(Saved entries)
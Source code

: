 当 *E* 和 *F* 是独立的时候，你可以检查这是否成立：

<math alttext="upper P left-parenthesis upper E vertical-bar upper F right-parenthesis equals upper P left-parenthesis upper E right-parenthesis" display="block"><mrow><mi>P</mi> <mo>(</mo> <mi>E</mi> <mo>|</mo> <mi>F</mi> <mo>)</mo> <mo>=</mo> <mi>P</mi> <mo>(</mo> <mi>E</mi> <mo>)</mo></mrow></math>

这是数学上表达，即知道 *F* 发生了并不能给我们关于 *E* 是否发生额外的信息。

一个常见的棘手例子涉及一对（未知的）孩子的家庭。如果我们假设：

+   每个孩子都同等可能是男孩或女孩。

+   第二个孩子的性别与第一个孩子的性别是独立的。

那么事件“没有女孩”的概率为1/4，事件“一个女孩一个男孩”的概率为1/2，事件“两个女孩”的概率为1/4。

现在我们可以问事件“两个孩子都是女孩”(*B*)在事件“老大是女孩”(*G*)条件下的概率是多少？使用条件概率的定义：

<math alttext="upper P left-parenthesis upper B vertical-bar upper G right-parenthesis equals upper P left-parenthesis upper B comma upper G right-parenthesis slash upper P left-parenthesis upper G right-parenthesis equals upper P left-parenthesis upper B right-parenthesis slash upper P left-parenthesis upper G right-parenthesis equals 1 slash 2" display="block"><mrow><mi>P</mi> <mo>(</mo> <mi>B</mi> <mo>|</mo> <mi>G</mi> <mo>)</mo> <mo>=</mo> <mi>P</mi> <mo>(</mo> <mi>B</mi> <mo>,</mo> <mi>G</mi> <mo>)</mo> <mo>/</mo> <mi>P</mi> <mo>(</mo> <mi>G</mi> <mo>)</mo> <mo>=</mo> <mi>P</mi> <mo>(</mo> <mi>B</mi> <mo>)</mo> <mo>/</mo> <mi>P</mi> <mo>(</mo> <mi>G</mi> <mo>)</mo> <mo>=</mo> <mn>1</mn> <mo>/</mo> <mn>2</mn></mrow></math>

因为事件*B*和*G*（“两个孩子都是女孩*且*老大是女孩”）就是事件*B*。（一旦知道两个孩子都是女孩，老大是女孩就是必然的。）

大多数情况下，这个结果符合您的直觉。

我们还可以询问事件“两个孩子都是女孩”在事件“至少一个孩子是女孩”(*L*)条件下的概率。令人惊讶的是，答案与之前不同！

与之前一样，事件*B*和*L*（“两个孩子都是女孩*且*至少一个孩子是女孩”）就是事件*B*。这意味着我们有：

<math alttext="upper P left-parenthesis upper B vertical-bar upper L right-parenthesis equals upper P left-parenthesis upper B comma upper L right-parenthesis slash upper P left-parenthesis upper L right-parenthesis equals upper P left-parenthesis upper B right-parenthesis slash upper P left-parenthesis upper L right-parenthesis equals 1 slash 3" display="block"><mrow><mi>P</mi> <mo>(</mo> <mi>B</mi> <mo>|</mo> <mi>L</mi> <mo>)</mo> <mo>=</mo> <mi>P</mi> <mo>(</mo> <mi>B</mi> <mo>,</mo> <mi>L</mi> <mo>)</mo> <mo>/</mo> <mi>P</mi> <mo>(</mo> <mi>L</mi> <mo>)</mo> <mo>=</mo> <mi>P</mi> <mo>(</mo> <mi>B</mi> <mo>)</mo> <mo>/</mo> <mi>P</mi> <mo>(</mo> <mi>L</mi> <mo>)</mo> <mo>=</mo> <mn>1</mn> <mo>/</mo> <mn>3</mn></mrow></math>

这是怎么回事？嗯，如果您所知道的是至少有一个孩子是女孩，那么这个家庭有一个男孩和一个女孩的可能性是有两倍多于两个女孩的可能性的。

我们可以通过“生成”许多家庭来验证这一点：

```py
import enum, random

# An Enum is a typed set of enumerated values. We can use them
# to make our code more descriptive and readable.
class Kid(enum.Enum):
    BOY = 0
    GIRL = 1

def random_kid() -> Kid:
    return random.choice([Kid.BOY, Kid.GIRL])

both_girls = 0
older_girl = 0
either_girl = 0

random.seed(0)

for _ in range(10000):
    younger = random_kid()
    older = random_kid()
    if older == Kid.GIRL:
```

■ **What is expected**:
Gather from the records above every line containing the string "两个孩子都是女孩".

■ **Task answer**:
现在我们可以问事件“两个孩子都是女孩”(*B*)在事件“老大是女孩”(*G*)条件下的概率是多少？使用条件概率的定义：
因为事件*B*和*G*（“两个孩子都是女孩*且*老大是女孩”）就是事件*B*。（一旦知道两个孩子都是女孩，老大是女孩就是必然的。）
我们还可以询问事件“两个孩子都是女孩”在事件“至少一个孩子是女孩”(*L*)条件下的概率。令人惊讶的是，答案与之前不同！
与之前一样，事件*B*和*L*（“两个孩子都是女孩*且*至少一个孩子是女孩”）就是事件*B*。这意味着我们有：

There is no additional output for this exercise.